[Stored data entries]
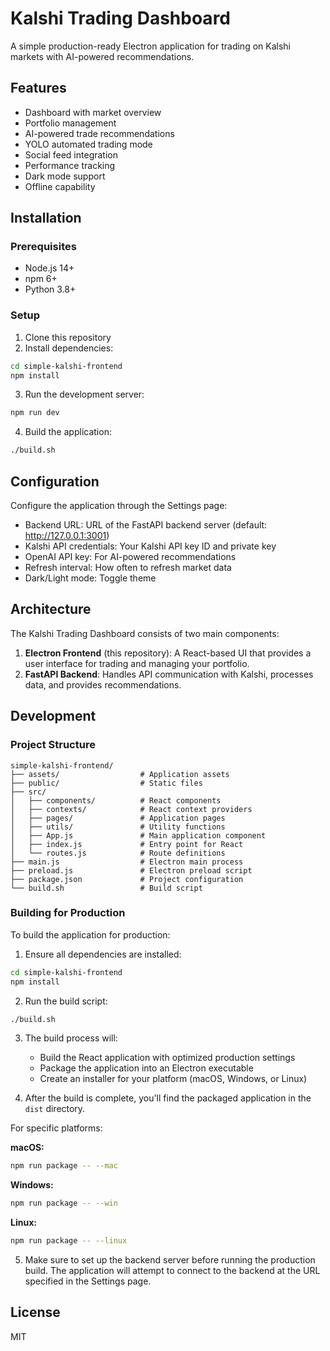 # Kalshi Trading Dashboard

A simple production-ready Electron application for trading on Kalshi markets with AI-powered recommendations.

## Features

- Dashboard with market overview
- Portfolio management
- AI-powered trade recommendations
- YOLO automated trading mode
- Social feed integration
- Performance tracking
- Dark mode support
- Offline capability

## Installation

### Prerequisites

- Node.js 14+
- npm 6+
- Python 3.8+

### Setup

1. Clone this repository
2. Install dependencies:
```bash
cd simple-kalshi-frontend
npm install
```

3. Run the development server:
```bash
npm run dev
```

4. Build the application:
```bash
./build.sh
```

## Configuration

Configure the application through the Settings page:

- Backend URL: URL of the FastAPI backend server (default: http://127.0.0.1:3001)
- Kalshi API credentials: Your Kalshi API key ID and private key
- OpenAI API key: For AI-powered recommendations
- Refresh interval: How often to refresh market data
- Dark/Light mode: Toggle theme

## Architecture

The Kalshi Trading Dashboard consists of two main components:

1. **Electron Frontend** (this repository): A React-based UI that provides a user interface for trading and managing your portfolio.
2. **FastAPI Backend**: Handles API communication with Kalshi, processes data, and provides recommendations.

## Development

### Project Structure

```
simple-kalshi-frontend/
├── assets/                  # Application assets
├── public/                  # Static files
├── src/
│   ├── components/          # React components
│   ├── contexts/            # React context providers
│   ├── pages/               # Application pages
│   ├── utils/               # Utility functions
│   ├── App.js               # Main application component
│   ├── index.js             # Entry point for React
│   └── routes.js            # Route definitions
├── main.js                  # Electron main process
├── preload.js               # Electron preload script
├── package.json             # Project configuration
└── build.sh                 # Build script
```

### Building for Production

To build the application for production:

1. Ensure all dependencies are installed:
```bash
cd simple-kalshi-frontend
npm install
```

2. Run the build script:
```bash
./build.sh
```

3. The build process will:
   - Build the React application with optimized production settings
   - Package the application into an Electron executable
   - Create an installer for your platform (macOS, Windows, or Linux)

4. After the build is complete, you'll find the packaged application in the `dist` directory.

For specific platforms:

**macOS:**
```bash
npm run package -- --mac
```

**Windows:**
```bash
npm run package -- --win
```

**Linux:**
```bash
npm run package -- --linux
```

5. Make sure to set up the backend server before running the production build. The application will attempt to connect to the backend at the URL specified in the Settings page.

## License

MIT 
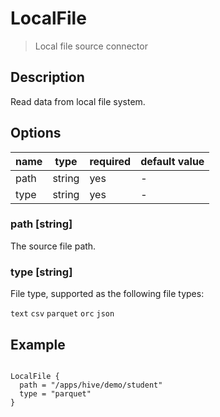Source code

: # LocalFile

> Local file source connector

## Description

Read data from local file system.

## Options

| name         | type   | required | default value |
|--------------| ------ |----------|---------------|
| path         | string | yes      | -             |
| type         | string | yes      | -             |

### path [string]

The source file path.

### type [string]

File type, supported as the following file types:

`text` `csv` `parquet` `orc` `json`

## Example

```hcon

LocalFile {
  path = "/apps/hive/demo/student"
  type = "parquet"
}

```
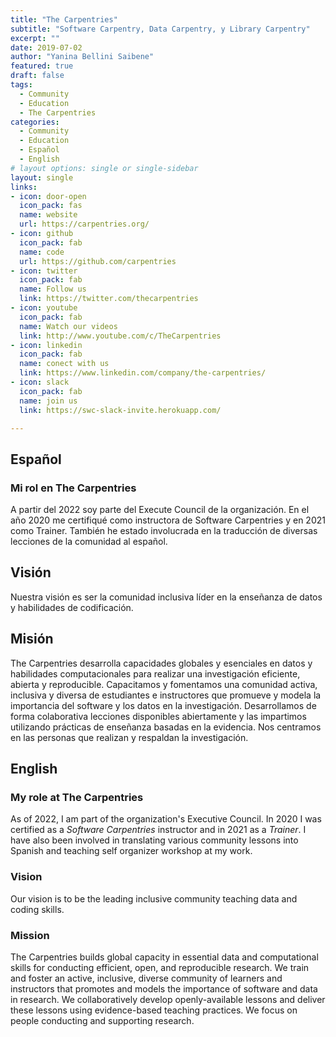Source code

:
 ```yaml
---
title: "The Carpentries"
subtitle: "Software Carpentry, Data Carpentry, y Library Carpentry"
excerpt: ""
date: 2019-07-02
author: "Yanina Bellini Saibene"
featured: true
draft: false
tags:
  - Community
  - Education
  - The Carpentries
categories:
  - Community
  - Education
  - Español
  - English
# layout options: single or single-sidebar
layout: single
links:
- icon: door-open
  icon_pack: fas
  name: website
  url: https://carpentries.org/
- icon: github
  icon_pack: fab
  name: code
  url: https://github.com/carpentries
- icon: twitter
  icon_pack: fab
  name: Follow us
  link: https://twitter.com/thecarpentries
- icon: youtube
  icon_pack: fab
  name: Watch our videos
  link: http://www.youtube.com/c/TheCarpentries
- icon: linkedin
  icon_pack: fab
  name: conect with us
  link: https://www.linkedin.com/company/the-carpentries/
- icon: slack
  icon_pack: fab
  name: join us
  link: https://swc-slack-invite.herokuapp.com/

---
```


## Español

### Mi rol en The Carpentries

A partir del 2022 soy parte del Execute Council de la organización. En el año 2020 me certifiqué como instructora de Software Carpentries y en 2021 como Trainer. También he estado involucrada en la traducción de diversas lecciones de la comunidad al español.

## Visión

Nuestra visión es ser la comunidad inclusiva líder en la enseñanza de datos y habilidades de codificación.

## Misión

The Carpentries desarrolla capacidades globales y esenciales en datos y habilidades computacionales para realizar una investigación eficiente, abierta y reproducible. Capacitamos y fomentamos una comunidad activa, inclusiva y diversa de estudiantes e instructores que promueve y modela la importancia del software y los datos en la investigación. Desarrollamos de forma colaborativa lecciones disponibles abiertamente y las impartimos utilizando prácticas de enseñanza basadas en la evidencia. Nos centramos en las personas que realizan y respaldan la investigación.

## English

### My role at The Carpentries

As of 2022, I am part of the organization's Executive Council. In 2020 I was certified as a _Software Carpentries_ instructor and in 2021 as a _Trainer_. I have also been involved in translating various community lessons into Spanish and teaching self organizer workshop at my work.

### Vision

Our vision is to be the leading inclusive community teaching data and coding skills.

### Mission

The Carpentries builds global capacity in essential data and computational skills for conducting efficient, open, and reproducible research. We train and foster an active, inclusive, diverse community of learners and instructors that promotes and models the importance of software and data in research. We collaboratively develop openly-available lessons and deliver these lessons using evidence-based teaching practices. We focus on people conducting and supporting research.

• GOAL OF THE EXERCISE
From the records above, pull every line that has the string "teaching" and copy it.

• EXERCISE ANSWER
As of 2022, I am part of the organization's Executive Council. In 2020 I was certified as a _Software Carpentries_ instructor and in 2021 as a _Trainer_. I have also been involved in translating various community lessons into Spanish and teaching self organizer workshop at my work.
Our vision is to be the leading inclusive community teaching data and coding skills.
The Carpentries builds global capacity in essential data and computational skills for conducting efficient, open, and reproducible research. We train and foster an active, inclusive, diverse community of learners and instructors that promotes and models the importance of software and data in research. We collaboratively develop openly-available lessons and deliver these lessons using evidence-based teaching practices. We focus on people conducting and supporting research.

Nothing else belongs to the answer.